Thursday, November 13, 2008

Trade Deficit Declines to $56.5 Billion in September

by Calculated Risk on 11/13/2008 09:03:00 AM

A few points from the trade report:

  • Both imports and exports are declining.

  • The oil trade deficit is falling sharply, and will fall much further. The petroleum deficit was just over $32 billion in September, and that was based on average oil prices of $107.58 per barrel for the month. With oil now trading in the $50s, the petroleum deficit will decline sharply in coming months.

  • The trade deficit with China was a record $27.8 billion.

    The Census Bureau reports:
    [T]otal September exports of $155.4 billion and imports of $211.9 billion resulted in a goods and services deficit of $56.5 billion, down from $59.1 billion in August, revised. September exports were $9.9 billion less than August exports of $165.3 billion. September imports were $12.5 billion less than August imports of $224.4 billion.
    U.S. Trade Deficit Click on table for larger image in new window.

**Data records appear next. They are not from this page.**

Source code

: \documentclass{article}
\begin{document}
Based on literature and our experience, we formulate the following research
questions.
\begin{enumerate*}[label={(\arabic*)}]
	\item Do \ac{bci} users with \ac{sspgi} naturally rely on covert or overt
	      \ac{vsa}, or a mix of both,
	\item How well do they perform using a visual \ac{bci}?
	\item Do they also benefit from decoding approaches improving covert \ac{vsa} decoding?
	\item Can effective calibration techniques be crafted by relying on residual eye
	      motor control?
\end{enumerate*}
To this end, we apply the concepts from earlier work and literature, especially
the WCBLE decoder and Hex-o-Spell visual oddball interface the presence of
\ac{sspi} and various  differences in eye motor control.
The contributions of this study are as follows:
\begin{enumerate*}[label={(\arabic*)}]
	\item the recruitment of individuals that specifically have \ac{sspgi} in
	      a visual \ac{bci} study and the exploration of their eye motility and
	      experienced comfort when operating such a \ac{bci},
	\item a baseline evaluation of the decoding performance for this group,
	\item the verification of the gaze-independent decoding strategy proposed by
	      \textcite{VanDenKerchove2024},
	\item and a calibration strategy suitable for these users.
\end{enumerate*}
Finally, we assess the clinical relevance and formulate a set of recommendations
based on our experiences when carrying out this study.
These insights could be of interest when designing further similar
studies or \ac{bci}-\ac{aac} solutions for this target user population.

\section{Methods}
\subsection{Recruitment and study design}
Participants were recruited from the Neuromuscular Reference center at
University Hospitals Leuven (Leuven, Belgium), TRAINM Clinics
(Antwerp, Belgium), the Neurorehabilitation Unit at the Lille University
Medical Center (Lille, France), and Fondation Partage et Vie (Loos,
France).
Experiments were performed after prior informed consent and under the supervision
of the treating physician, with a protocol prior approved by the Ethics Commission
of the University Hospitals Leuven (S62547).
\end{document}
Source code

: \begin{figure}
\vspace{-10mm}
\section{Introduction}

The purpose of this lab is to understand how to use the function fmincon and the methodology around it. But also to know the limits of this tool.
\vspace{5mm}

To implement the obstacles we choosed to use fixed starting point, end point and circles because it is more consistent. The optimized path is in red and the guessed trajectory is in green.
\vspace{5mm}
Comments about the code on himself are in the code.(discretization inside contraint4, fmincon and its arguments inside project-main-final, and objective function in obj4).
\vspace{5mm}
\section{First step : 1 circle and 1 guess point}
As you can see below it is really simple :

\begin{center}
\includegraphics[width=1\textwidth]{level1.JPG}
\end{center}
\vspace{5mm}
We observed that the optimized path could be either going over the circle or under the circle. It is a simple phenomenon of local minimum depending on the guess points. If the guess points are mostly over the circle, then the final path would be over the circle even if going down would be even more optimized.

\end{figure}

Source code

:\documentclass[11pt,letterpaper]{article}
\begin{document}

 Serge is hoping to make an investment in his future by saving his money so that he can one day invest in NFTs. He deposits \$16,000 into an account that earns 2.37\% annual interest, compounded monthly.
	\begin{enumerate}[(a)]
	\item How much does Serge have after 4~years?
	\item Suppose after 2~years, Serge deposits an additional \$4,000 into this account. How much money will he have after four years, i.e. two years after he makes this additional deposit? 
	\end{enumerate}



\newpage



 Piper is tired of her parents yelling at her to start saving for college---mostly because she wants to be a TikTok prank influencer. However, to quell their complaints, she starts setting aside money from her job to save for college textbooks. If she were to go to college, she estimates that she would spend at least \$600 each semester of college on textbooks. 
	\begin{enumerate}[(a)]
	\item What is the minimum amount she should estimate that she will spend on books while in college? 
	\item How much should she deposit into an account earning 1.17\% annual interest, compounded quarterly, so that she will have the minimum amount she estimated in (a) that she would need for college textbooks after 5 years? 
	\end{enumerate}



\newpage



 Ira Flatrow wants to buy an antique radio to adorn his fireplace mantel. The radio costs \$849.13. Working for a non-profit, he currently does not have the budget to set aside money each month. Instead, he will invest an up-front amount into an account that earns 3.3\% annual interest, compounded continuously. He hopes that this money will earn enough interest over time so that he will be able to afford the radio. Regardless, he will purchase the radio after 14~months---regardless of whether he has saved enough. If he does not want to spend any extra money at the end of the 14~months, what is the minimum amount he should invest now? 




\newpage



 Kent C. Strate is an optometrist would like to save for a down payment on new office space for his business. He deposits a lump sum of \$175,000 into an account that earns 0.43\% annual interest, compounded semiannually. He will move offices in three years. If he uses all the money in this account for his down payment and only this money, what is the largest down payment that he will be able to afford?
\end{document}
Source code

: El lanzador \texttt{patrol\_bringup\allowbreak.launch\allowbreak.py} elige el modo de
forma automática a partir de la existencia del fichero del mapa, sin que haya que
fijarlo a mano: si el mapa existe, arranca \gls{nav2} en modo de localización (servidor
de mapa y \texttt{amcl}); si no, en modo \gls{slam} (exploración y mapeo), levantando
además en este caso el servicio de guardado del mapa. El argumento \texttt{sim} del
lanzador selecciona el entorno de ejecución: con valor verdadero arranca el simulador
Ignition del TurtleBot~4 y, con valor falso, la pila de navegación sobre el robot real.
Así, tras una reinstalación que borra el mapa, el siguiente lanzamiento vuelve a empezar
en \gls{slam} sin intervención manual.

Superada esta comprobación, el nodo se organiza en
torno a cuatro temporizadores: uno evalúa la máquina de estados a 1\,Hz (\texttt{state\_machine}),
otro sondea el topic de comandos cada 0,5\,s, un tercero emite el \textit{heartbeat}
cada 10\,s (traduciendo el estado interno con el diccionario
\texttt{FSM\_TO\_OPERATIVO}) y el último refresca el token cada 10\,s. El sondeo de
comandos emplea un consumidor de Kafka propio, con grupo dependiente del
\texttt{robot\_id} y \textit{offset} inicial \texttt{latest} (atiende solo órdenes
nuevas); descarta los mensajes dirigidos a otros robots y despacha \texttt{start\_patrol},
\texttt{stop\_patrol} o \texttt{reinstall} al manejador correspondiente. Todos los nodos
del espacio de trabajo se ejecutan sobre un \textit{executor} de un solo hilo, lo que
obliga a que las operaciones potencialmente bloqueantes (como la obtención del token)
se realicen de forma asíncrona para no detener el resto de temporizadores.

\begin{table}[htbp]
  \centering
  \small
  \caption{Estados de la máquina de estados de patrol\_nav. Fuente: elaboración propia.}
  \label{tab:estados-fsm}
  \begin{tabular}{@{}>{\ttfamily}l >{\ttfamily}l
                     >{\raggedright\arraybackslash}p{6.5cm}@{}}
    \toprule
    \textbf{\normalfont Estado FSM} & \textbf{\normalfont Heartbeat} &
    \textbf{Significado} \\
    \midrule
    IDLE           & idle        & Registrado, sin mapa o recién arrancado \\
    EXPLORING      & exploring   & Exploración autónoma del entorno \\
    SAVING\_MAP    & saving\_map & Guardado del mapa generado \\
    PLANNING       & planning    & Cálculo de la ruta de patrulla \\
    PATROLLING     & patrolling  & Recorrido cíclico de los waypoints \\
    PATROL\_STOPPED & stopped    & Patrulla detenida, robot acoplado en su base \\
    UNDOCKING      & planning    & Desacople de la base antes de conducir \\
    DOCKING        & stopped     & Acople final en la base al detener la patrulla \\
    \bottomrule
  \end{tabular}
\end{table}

    This graph from the Census Bureau shows that both imports and exports are declining.

    Although the trade deficit is declining - and will decline more in coming months because of the decline in oil prices - growth in export related business will probably no longer be a positive for the U.S. economy as the global economy slides into recession too.

    U.S. Trade Deficit This graph shows the U.S. trade deficit through September. The blue line is the total deficit, and the black line is the petroleum deficit, and the red line is the trade deficit ex-petroleum products. The current recession is marked on the graph.

    The oil deficits is starting to decline and will decline much further in October and November. Note that the trade deficit ex-petroleum is really a China problem now (the trade deficit with China was a record $27.8 billion in September).